** Information given follows **

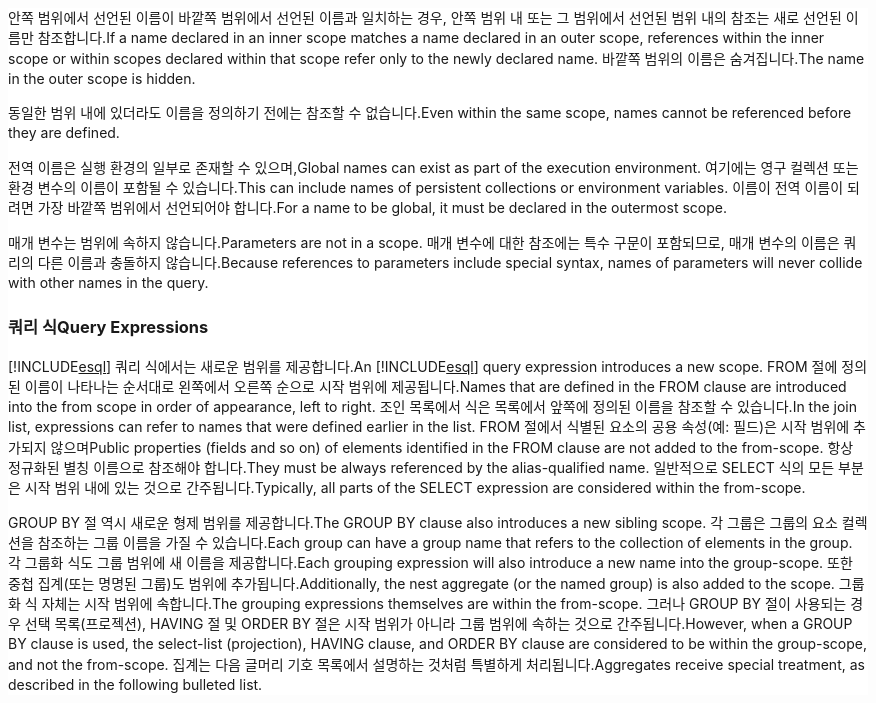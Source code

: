  <span data-ttu-id="61196-161">안쪽 범위에서 선언된 이름이 바깥쪽 범위에서 선언된 이름과 일치하는 경우, 안쪽 범위 내 또는 그 범위에서 선언된 범위 내의 참조는 새로 선언된 이름만 참조합니다.</span><span class="sxs-lookup"><span data-stu-id="61196-161">If a name declared in an inner scope matches a name declared in an outer scope, references within the inner scope or within scopes declared within that scope refer only to the newly declared name.</span></span> <span data-ttu-id="61196-162">바깥쪽 범위의 이름은 숨겨집니다.</span><span class="sxs-lookup"><span data-stu-id="61196-162">The name in the outer scope is hidden.</span></span>  
  
 <span data-ttu-id="61196-163">동일한 범위 내에 있더라도 이름을 정의하기 전에는 참조할 수 없습니다.</span><span class="sxs-lookup"><span data-stu-id="61196-163">Even within the same scope, names cannot be referenced before they are defined.</span></span>  
  
 <span data-ttu-id="61196-164">전역 이름은 실행 환경의 일부로 존재할 수 있으며,</span><span class="sxs-lookup"><span data-stu-id="61196-164">Global names can exist as part of the execution environment.</span></span> <span data-ttu-id="61196-165">여기에는 영구 컬렉션 또는 환경 변수의 이름이 포함될 수 있습니다.</span><span class="sxs-lookup"><span data-stu-id="61196-165">This can include names of persistent collections or environment variables.</span></span> <span data-ttu-id="61196-166">이름이 전역 이름이 되려면 가장 바깥쪽 범위에서 선언되어야 합니다.</span><span class="sxs-lookup"><span data-stu-id="61196-166">For a name to be global, it must be declared in the outermost scope.</span></span>  
  
 <span data-ttu-id="61196-167">매개 변수는 범위에 속하지 않습니다.</span><span class="sxs-lookup"><span data-stu-id="61196-167">Parameters are not in a scope.</span></span> <span data-ttu-id="61196-168">매개 변수에 대한 참조에는 특수 구문이 포함되므로, 매개 변수의 이름은 쿼리의 다른 이름과 충돌하지 않습니다.</span><span class="sxs-lookup"><span data-stu-id="61196-168">Because references to parameters include special syntax, names of parameters will never collide with other names in the query.</span></span>  
  
### <a name="query-expressions"></a><span data-ttu-id="61196-169">쿼리 식</span><span class="sxs-lookup"><span data-stu-id="61196-169">Query Expressions</span></span>  

 <span data-ttu-id="61196-170">[!INCLUDE[esql](../../../../../../includes/esql-md.md)] 쿼리 식에서는 새로운 범위를 제공합니다.</span><span class="sxs-lookup"><span data-stu-id="61196-170">An [!INCLUDE[esql](../../../../../../includes/esql-md.md)] query expression introduces a new scope.</span></span> <span data-ttu-id="61196-171">FROM 절에 정의된 이름이 나타나는 순서대로 왼쪽에서 오른쪽 순으로 시작 범위에 제공됩니다.</span><span class="sxs-lookup"><span data-stu-id="61196-171">Names that are defined in the FROM clause are introduced into the from scope in order of appearance, left to right.</span></span> <span data-ttu-id="61196-172">조인 목록에서 식은 목록에서 앞쪽에 정의된 이름을 참조할 수 있습니다.</span><span class="sxs-lookup"><span data-stu-id="61196-172">In the join list, expressions can refer to names that were defined earlier in the list.</span></span> <span data-ttu-id="61196-173">FROM 절에서 식별된 요소의 공용 속성(예: 필드)은 시작 범위에 추가되지 않으며</span><span class="sxs-lookup"><span data-stu-id="61196-173">Public properties (fields and so on) of elements identified in the FROM clause are not added to the from-scope.</span></span> <span data-ttu-id="61196-174">항상 정규화된 별칭 이름으로 참조해야 합니다.</span><span class="sxs-lookup"><span data-stu-id="61196-174">They must be always referenced by the alias-qualified name.</span></span> <span data-ttu-id="61196-175">일반적으로 SELECT 식의 모든 부분은 시작 범위 내에 있는 것으로 간주됩니다.</span><span class="sxs-lookup"><span data-stu-id="61196-175">Typically, all parts of the SELECT expression are considered within the from-scope.</span></span>  
  
 <span data-ttu-id="61196-176">GROUP BY 절 역시 새로운 형제 범위를 제공합니다.</span><span class="sxs-lookup"><span data-stu-id="61196-176">The GROUP BY clause also introduces a new sibling scope.</span></span> <span data-ttu-id="61196-177">각 그룹은 그룹의 요소 컬렉션을 참조하는 그룹 이름을 가질 수 있습니다.</span><span class="sxs-lookup"><span data-stu-id="61196-177">Each group can have a group name that refers to the collection of elements in the group.</span></span> <span data-ttu-id="61196-178">각 그룹화 식도 그룹 범위에 새 이름을 제공합니다.</span><span class="sxs-lookup"><span data-stu-id="61196-178">Each grouping expression will also introduce a new name into the group-scope.</span></span> <span data-ttu-id="61196-179">또한 중첩 집계(또는 명명된 그룹)도 범위에 추가됩니다.</span><span class="sxs-lookup"><span data-stu-id="61196-179">Additionally, the nest aggregate (or the named group) is also added to the scope.</span></span> <span data-ttu-id="61196-180">그룹화 식 자체는 시작 범위에 속합니다.</span><span class="sxs-lookup"><span data-stu-id="61196-180">The grouping expressions themselves are within the from-scope.</span></span> <span data-ttu-id="61196-181">그러나 GROUP BY 절이 사용되는 경우 선택 목록(프로젝션), HAVING 절 및 ORDER BY 절은 시작 범위가 아니라 그룹 범위에 속하는 것으로 간주됩니다.</span><span class="sxs-lookup"><span data-stu-id="61196-181">However, when a GROUP BY clause is used, the select-list (projection), HAVING clause, and ORDER BY clause are considered to be within the group-scope, and not the from-scope.</span></span> <span data-ttu-id="61196-182">집계는 다음 글머리 기호 목록에서 설명하는 것처럼 특별하게 처리됩니다.</span><span class="sxs-lookup"><span data-stu-id="61196-182">Aggregates receive special treatment, as described in the following bulleted list.</span></span>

** End of Information given **

▶ **What to produce**: Among the records above, find the lines where the word "references" appears and copy them.

▶ **Solved problem**:
:  <span data-ttu-id="61196-161">안쪽 범위에서 선언된 이름이 바깥쪽 범위에서 선언된 이름과 일치하는 경우, 안쪽 범위 내 또는 그 범위에서 선언된 범위 내의 참조는 새로 선언된 이름만 참조합니다.</span><span class="sxs-lookup"><span data-stu-id="61196-161">If a name declared in an inner scope matches a name declared in an outer scope, references within the inner scope or within scopes declared within that scope refer only to the newly declared name.</span></span> <span data-ttu-id="61196-162">바깥쪽 범위의 이름은 숨겨집니다.</span><span class="sxs-lookup"><span data-stu-id="61196-162">The name in the outer scope is hidden.</span></span>  
 <span data-ttu-id="61196-167">매개 변수는 범위에 속하지 않습니다.</span><span class="sxs-lookup"><span data-stu-id="61196-167">Parameters are not in a scope.</span></span> <span data-ttu-id="61196-168">매개 변수에 대한 참조에는 특수 구문이 포함되므로, 매개 변수의 이름은 쿼리의 다른 이름과 충돌하지 않습니다.</span><span class="sxs-lookup"><span data-stu-id="61196-168">Because references to parameters include special syntax, names of parameters will never collide with other names in the query.</span></span>  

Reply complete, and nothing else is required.